=== Work item ===
Calculate how many lines in the following records hold the word "unzip", and report that number without comment.
------ Data supplied ------
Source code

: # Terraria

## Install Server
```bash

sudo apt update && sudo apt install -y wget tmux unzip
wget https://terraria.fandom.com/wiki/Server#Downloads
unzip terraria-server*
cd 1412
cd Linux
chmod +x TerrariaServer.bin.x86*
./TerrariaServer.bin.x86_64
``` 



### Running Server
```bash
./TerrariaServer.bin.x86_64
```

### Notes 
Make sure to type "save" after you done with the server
------
=== Response for this exercise ===
2